* _PROVIDED DATA_
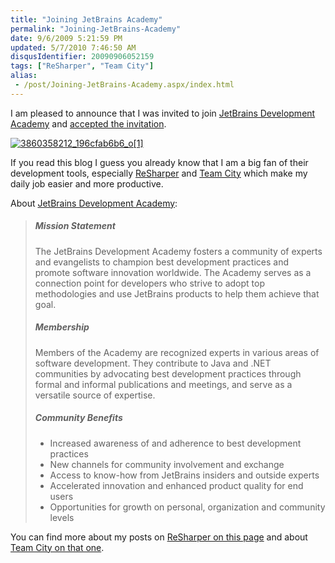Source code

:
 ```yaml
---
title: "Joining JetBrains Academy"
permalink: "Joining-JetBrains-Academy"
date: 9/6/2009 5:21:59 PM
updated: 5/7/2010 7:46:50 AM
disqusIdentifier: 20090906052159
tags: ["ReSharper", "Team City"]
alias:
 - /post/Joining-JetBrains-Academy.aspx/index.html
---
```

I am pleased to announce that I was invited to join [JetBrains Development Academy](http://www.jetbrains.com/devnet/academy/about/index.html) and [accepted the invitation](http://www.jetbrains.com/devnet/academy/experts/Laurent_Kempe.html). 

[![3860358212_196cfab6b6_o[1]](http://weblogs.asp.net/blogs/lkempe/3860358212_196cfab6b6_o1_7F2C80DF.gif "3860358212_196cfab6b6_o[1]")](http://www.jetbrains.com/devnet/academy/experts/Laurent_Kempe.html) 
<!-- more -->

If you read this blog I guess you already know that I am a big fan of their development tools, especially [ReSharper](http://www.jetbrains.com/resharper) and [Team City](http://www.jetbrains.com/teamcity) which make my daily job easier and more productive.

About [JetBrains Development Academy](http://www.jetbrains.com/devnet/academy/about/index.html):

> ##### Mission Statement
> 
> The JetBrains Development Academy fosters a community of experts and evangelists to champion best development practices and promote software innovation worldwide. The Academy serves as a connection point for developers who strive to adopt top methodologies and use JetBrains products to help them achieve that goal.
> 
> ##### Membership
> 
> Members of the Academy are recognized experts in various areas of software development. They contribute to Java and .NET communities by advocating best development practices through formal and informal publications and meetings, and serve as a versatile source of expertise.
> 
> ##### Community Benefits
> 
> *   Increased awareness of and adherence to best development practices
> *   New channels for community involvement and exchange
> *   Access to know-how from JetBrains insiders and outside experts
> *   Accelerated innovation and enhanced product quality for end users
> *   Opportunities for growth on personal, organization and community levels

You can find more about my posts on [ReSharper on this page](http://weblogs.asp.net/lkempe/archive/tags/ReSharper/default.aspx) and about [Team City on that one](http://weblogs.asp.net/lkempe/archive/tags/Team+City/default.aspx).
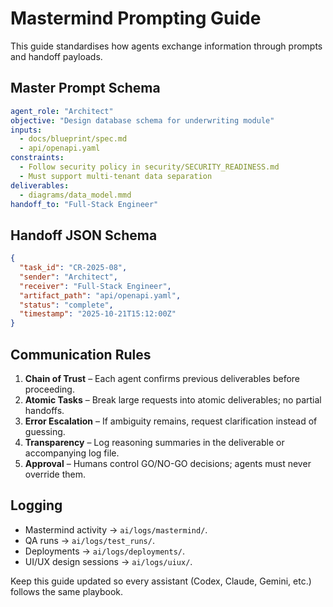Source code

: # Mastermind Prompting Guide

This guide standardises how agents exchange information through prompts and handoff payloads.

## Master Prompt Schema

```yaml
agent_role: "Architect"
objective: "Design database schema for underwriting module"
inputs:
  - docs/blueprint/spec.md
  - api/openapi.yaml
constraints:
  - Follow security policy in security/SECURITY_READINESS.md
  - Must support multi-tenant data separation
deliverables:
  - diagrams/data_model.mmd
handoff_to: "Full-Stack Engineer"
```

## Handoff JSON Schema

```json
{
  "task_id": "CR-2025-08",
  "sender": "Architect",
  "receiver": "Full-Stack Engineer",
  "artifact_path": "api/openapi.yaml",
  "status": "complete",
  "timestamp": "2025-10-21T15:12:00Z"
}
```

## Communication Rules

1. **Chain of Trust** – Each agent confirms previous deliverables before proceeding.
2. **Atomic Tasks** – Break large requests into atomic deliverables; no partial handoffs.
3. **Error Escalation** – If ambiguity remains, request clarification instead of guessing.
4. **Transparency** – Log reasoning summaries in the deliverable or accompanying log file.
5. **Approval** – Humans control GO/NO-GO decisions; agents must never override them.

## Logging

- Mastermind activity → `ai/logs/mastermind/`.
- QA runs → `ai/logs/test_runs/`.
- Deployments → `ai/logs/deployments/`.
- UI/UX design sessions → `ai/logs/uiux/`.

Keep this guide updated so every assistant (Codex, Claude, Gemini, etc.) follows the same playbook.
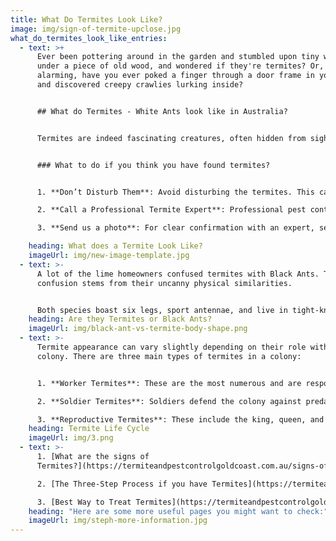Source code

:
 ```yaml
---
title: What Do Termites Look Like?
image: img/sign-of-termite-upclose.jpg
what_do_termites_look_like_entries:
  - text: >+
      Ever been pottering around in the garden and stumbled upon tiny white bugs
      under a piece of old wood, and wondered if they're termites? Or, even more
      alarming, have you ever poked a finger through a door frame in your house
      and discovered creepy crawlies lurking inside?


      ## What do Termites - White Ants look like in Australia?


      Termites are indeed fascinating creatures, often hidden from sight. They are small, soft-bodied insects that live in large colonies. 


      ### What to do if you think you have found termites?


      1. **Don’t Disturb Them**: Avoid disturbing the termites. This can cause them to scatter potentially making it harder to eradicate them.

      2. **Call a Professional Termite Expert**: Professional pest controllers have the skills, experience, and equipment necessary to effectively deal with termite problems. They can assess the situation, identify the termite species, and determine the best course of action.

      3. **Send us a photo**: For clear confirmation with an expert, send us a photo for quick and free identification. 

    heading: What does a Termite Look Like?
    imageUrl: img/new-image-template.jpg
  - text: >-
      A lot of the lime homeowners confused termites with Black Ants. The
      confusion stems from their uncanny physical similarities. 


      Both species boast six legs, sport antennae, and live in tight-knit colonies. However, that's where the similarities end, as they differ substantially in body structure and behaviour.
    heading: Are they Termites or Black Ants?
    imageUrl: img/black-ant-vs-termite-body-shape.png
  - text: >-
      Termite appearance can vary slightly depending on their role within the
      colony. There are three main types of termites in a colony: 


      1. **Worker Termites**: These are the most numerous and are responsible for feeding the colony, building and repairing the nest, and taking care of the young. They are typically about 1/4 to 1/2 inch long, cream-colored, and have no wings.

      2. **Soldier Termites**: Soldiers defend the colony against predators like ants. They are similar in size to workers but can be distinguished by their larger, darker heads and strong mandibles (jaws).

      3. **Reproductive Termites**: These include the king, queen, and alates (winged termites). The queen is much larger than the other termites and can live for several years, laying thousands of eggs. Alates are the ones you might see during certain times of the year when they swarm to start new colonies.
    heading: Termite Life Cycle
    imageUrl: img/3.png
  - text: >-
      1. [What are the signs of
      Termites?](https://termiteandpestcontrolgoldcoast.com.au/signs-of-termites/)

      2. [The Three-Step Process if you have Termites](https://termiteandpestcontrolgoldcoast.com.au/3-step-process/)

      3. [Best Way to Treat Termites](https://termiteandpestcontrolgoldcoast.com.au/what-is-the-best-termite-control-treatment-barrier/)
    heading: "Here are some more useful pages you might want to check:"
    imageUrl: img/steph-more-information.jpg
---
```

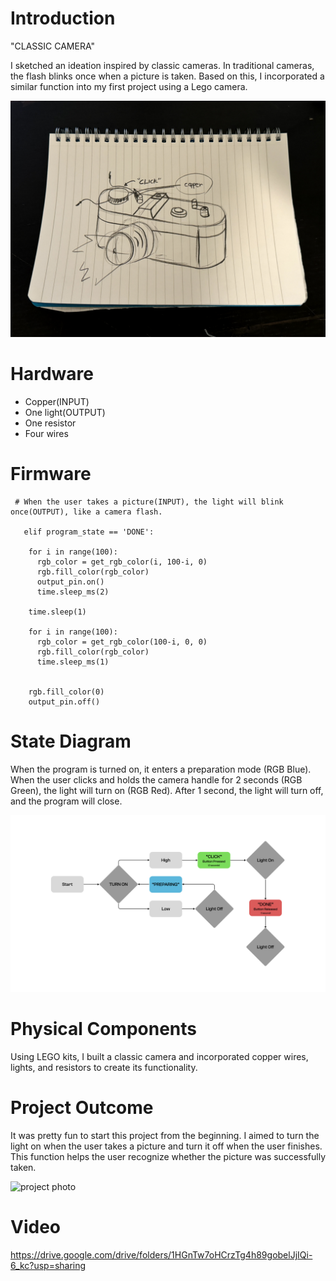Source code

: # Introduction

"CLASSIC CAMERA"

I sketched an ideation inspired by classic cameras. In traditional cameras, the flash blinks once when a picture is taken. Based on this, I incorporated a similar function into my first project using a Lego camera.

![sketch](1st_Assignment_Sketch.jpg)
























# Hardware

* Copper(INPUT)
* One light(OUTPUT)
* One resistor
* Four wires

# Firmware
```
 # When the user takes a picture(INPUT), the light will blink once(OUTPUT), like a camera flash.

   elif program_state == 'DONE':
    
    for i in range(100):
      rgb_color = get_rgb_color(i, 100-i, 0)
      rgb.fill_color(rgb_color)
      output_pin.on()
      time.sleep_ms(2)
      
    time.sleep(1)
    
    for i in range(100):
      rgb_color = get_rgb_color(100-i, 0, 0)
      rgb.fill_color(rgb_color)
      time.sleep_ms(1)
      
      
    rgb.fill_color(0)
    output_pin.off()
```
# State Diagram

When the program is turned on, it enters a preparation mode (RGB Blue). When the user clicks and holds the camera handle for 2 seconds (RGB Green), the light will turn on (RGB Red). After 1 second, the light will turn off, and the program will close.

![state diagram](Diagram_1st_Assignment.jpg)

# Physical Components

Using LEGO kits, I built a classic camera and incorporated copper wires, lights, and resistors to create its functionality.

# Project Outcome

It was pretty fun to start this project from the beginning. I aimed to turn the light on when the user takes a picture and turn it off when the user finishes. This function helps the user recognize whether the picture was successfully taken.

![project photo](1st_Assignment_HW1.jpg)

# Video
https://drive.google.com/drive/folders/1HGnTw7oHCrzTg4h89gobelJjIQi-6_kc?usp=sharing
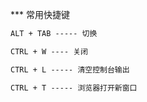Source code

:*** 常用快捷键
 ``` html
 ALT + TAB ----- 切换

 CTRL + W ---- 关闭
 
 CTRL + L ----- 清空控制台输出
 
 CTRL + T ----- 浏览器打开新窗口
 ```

* _TASK DESCRIPTION_
Where does "index" appear in the listing? Show every line that has it.

* _OUTPUT OF THE TASK_
 - /post/Joining-JetBrains-Academy.aspx/index.html
I am pleased to announce that I was invited to join [JetBrains Development Academy](http://www.jetbrains.com/devnet/academy/about/index.html) and [accepted the invitation](http://www.jetbrains.com/devnet/academy/experts/Laurent_Kempe.html). 
About [JetBrains Development Academy](http://www.jetbrains.com/devnet/academy/about/index.html):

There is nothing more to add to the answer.